Welcome to Author Terri D's blog

I want to welcome everyone to my blog. I want to share information with you about my writing and also from time to time will discuss topics that are near and dear to all of our hearts. The books from my debut series Yesterday's Lies, Today's Truth and Tomorrow's Aftermath are currently available. I also have an eBook series Me and Mr. Right Now and Me and Mr.
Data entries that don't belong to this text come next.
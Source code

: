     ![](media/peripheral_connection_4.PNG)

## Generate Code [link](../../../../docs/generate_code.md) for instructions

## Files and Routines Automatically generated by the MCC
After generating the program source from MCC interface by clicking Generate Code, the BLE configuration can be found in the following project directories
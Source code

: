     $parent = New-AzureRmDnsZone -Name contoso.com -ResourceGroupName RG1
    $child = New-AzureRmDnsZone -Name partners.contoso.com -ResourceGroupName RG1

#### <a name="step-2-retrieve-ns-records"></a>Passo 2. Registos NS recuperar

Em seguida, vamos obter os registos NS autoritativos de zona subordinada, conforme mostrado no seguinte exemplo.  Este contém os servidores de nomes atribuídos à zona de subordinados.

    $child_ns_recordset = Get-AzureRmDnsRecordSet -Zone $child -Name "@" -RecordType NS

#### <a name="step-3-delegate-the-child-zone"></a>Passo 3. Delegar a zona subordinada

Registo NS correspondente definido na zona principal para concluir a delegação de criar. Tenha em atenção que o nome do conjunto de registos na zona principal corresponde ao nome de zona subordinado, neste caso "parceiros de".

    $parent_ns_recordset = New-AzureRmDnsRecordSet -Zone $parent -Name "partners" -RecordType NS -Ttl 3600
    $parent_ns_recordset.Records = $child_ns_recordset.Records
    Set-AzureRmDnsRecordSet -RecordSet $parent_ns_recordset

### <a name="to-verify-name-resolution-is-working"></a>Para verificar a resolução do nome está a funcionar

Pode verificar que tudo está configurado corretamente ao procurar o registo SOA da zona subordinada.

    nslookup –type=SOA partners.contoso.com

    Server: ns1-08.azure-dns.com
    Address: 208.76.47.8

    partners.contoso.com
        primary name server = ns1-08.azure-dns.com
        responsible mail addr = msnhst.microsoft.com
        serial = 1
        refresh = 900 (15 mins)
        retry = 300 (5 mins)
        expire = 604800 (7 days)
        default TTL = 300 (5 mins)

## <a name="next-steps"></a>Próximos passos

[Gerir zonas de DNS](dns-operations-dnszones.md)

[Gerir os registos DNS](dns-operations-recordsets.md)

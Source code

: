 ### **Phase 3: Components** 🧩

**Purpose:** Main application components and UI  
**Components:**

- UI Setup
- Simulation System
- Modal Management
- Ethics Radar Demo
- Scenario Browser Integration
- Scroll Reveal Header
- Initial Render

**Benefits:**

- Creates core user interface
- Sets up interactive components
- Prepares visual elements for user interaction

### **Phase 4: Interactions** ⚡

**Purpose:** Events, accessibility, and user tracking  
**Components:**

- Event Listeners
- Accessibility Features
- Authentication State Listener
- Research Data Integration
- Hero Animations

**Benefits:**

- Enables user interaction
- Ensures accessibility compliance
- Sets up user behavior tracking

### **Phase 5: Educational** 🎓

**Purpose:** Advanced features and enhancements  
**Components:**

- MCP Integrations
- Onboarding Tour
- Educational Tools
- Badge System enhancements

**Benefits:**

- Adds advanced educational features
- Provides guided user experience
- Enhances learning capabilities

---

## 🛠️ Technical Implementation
Wrong, Passport Wife, Love, Lies & Fight, Journaling for Self-Care for Young Adults, Journaling for Self-Care for Persons in Recovery and Journaling for Self-Care for Holistic Wellness are also available on Amazon and all other online book retailers.

Thursday, July 4, 2013

2 down 3 to go

Whew!  We made it through another week and it was a tough one.  Emotions still running high, my daughter is scared, frustrated and extremely bored.  We've had1 more scare which sent us to the hospital but little Camden is hanging tough.  Heartbeat  is still strong and even though he has very little room to move around he still manages to punch and kick throughout the day to let us know he's ok.

We still have a long road ahead of us but we continue to pray and for the most part we remain strong although there are moments when both my daughter and I lose it.  The good thing so far is that it doesn't happen at the same time.  In fact I reserve my moments of "losing it" when I'm alone. 
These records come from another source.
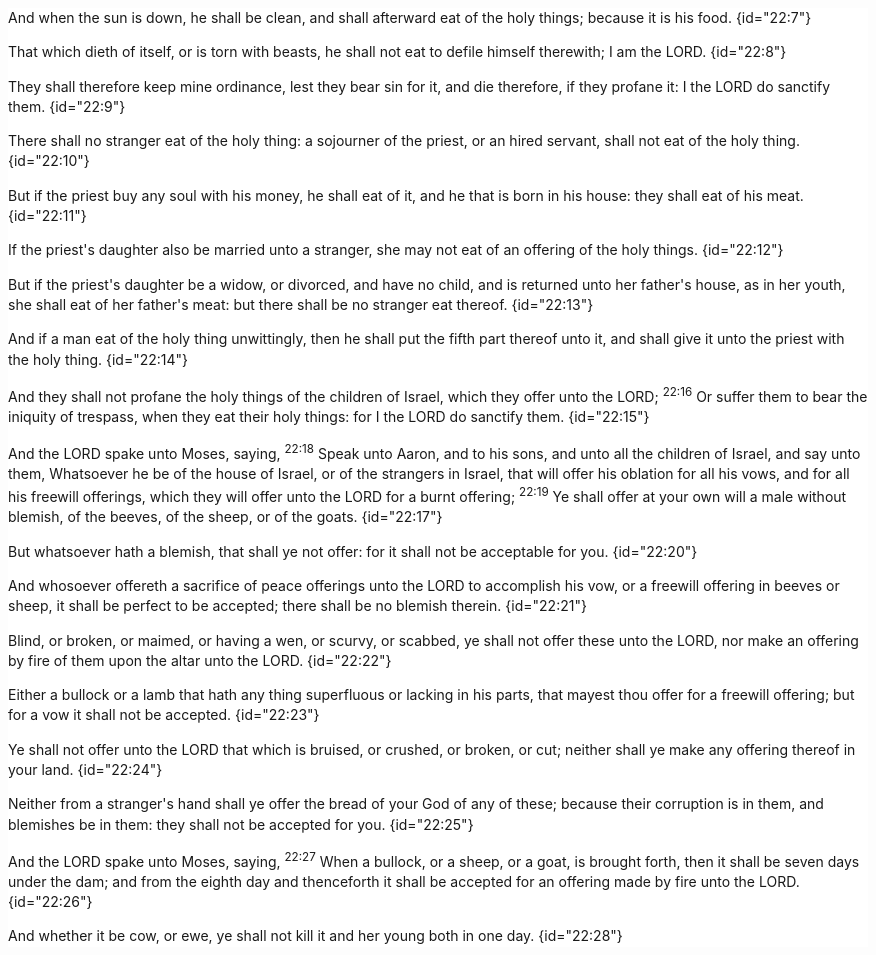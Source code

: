 And when the sun is down, he shall be clean, and shall afterward eat of the holy things; because it is his food.  {id="22:7"}

That which dieth of itself, or is torn with beasts, he shall not eat to defile himself therewith; I am the LORD.  {id="22:8"}

They shall therefore keep mine ordinance, lest they bear sin for it, and die therefore, if they profane it: I the LORD do sanctify them.  {id="22:9"}

There shall no stranger eat of the holy thing: a sojourner of the priest, or an hired servant, shall not eat of the holy thing.  {id="22:10"}

But if the priest buy any soul with his money, he shall eat of it, and he that is born in his house: they shall eat of his meat.  {id="22:11"}

If the priest's daughter also be married unto a stranger, she may not eat of an offering of the holy things.  {id="22:12"}

But if the priest's daughter be a widow, or divorced, and have no child, and is returned unto her father's house, as in her youth, she shall eat of her father's meat: but there shall be no stranger eat thereof.  {id="22:13"}

And if a man eat of the holy thing unwittingly, then he shall put the fifth part thereof unto it, and shall give it unto the priest with the holy thing.  {id="22:14"}

And they shall not profane the holy things of the children of Israel, which they offer unto the LORD; <sup>22:16</sup> Or suffer them to bear the iniquity of trespass, when they eat their holy things: for I the LORD do sanctify them.  {id="22:15"}

And the LORD spake unto Moses, saying, <sup>22:18</sup> Speak unto Aaron, and to his sons, and unto all the children of Israel, and say unto them, Whatsoever he be of the house of Israel, or of the strangers in Israel, that will offer his oblation for all his vows, and for all his freewill offerings, which they will offer unto the LORD for a burnt offering; <sup>22:19</sup> Ye shall offer at your own will a male without blemish, of the beeves, of the sheep, or of the goats.  {id="22:17"}

But whatsoever hath a blemish, that shall ye not offer: for it shall not be acceptable for you.  {id="22:20"}

And whosoever offereth a sacrifice of peace offerings unto the LORD to accomplish his vow, or a freewill offering in beeves or sheep, it shall be perfect to be accepted; there shall be no blemish therein.  {id="22:21"}

Blind, or broken, or maimed, or having a wen, or scurvy, or scabbed, ye shall not offer these unto the LORD, nor make an offering by fire of them upon the altar unto the LORD.  {id="22:22"}

Either a bullock or a lamb that hath any thing superfluous or lacking in his parts, that mayest thou offer for a freewill offering; but for a vow it shall not be accepted.  {id="22:23"}

Ye shall not offer unto the LORD that which is bruised, or crushed, or broken, or cut; neither shall ye make any offering thereof in your land.  {id="22:24"}

Neither from a stranger's hand shall ye offer the bread of your God of any of these; because their corruption is in them, and blemishes be in them: they shall not be accepted for you.  {id="22:25"}

And the LORD spake unto Moses, saying, <sup>22:27</sup> When a bullock, or a sheep, or a goat, is brought forth, then it shall be seven days under the dam; and from the eighth day and thenceforth it shall be accepted for an offering made by fire unto the LORD.  {id="22:26"}

And whether it be cow, or ewe, ye shall not kill it and her young both in one day.  {id="22:28"}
I am frustrated and I get angry sometimes too.  I'm a fixer ask anyone who knows me well.  Come to me with a problem and I am always trying to come up with a solution.  This situation is so far out of my control it's driving me nuts.  I lie awake the other night thinking about all the ways I would go about fixing this.  With all the advances in medicine why hasn't someone come up with a way to seal the sac back up?  After doing my internet research on the situation it seems that premature membrane rupture is quite common.  So why hasn't some smart scientist come up with a medical version of fix a flat?  Seriously there has to be a way to pinpoint the area that has been compromised and glue it back together right?  Seems simple to me but what do I know?  I'm just a mother who is scared and watching her baby girl experience every emotion you could image on a daily basis. 

So we've made it two weeks and we have three more to go.  We have a pretty extensive prayer chain going and I thank everyone who is sending those prayers up because we certainly feel the blessings coming down.  Every day that we get closer to July 25th is a day closer to us making it through this crisis.